Just to flesh out some things already said in the comments.
What the sentence might be hinting at is that if you have an entangled state (for example, a two-qubit state), it might be possible to measure an outcome on one side, and obtain full information about what will be measured on the other side, even the two individual measurements are "incompatible".
More concretely, consider a simple example such as a two-qubit maximally entangled state of the form $|00\rangle+|11\rangle$. In this case, measuring the first qubit in the $Z$ basis means to perform the projective measurement with possible outcomes $|0\rangle,|1\rangle$. If you find $|0\rangle$, then the second qubit collapses to $|0\rangle$, and same for $|1\rangle$.
This means that if you also measure the second qubit in the $Z$, you get a deterministic outcome (always $0$ if the first measurement gave $0$, and same for $1$).
However, if you measure instead the second qubit in the $X$ basis, i.e. perform the projective measurement with outcomes $|\pm\rangle$, then regardless of what you found in the first measurement, you have total uncertainty about the second measurement outcome.

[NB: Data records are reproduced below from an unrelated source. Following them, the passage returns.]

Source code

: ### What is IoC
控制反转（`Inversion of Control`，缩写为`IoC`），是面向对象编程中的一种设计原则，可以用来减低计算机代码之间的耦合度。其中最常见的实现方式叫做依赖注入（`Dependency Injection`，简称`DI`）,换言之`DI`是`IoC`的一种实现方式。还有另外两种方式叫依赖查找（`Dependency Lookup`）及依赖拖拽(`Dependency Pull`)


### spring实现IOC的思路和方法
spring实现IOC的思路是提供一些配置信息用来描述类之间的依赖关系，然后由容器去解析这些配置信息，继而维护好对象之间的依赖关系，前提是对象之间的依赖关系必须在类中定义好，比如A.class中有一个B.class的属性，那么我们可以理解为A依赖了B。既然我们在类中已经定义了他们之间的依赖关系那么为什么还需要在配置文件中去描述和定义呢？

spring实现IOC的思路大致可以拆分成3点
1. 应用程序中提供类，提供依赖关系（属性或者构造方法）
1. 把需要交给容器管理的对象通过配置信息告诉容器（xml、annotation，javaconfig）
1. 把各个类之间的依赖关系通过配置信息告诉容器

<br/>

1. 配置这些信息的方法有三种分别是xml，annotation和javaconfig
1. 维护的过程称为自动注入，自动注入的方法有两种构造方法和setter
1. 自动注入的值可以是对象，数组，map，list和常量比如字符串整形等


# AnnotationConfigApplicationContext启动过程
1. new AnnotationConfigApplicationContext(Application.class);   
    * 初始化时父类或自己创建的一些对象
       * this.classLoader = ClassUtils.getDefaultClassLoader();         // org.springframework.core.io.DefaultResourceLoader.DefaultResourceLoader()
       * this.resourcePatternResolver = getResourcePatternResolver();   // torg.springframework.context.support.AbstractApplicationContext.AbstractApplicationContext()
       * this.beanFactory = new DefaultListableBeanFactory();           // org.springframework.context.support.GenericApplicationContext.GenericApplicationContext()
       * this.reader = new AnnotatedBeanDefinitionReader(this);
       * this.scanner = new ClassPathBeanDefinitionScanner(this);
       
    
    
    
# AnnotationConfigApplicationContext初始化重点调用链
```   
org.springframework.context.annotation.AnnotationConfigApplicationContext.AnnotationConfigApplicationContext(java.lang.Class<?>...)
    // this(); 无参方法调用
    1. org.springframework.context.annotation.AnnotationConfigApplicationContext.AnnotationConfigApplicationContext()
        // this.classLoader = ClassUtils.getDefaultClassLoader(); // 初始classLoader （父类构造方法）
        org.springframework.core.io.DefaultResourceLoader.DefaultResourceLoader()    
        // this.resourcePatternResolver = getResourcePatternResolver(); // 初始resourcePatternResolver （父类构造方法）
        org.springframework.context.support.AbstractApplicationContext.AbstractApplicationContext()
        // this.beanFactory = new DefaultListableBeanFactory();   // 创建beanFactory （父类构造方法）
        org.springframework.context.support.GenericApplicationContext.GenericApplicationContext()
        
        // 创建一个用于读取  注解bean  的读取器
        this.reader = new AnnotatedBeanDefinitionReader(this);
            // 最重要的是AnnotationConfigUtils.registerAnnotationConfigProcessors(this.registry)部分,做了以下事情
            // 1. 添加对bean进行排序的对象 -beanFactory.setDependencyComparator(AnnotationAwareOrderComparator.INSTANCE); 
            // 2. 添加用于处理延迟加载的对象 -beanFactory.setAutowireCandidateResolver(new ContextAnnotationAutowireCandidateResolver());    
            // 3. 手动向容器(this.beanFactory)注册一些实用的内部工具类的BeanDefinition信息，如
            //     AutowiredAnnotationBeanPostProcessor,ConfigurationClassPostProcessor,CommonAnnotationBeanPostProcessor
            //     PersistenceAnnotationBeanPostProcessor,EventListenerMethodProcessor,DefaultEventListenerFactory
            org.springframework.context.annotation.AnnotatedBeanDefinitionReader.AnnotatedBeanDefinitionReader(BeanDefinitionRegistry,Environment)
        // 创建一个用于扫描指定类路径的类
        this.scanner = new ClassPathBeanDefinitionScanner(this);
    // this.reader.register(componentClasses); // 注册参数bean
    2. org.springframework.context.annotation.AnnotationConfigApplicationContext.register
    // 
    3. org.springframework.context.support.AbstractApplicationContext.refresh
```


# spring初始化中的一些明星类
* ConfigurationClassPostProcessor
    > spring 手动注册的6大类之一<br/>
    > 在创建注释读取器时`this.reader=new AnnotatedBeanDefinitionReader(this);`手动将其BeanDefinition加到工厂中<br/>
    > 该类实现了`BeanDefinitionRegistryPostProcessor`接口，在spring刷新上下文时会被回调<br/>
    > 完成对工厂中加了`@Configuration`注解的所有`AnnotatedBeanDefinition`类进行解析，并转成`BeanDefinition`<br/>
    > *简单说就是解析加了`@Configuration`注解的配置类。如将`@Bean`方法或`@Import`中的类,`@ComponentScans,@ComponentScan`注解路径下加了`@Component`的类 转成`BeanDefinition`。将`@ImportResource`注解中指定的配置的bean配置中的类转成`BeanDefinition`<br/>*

But the above has nothing to do with $Z$,$X$ being incompatible observables. In fact, if you repeat the same exact reasoning but with initial state $|0,+\rangle+|1,-\rangle$, you'll find the opposite result: measuring $Z$ on one side determines the result of $X$ on the other size.
There is no contradiction with uncertainty principles or the likes, because the measurements that are being performed in this scenario are really $Z\otimes I$ and $I\otimes X$, which commute.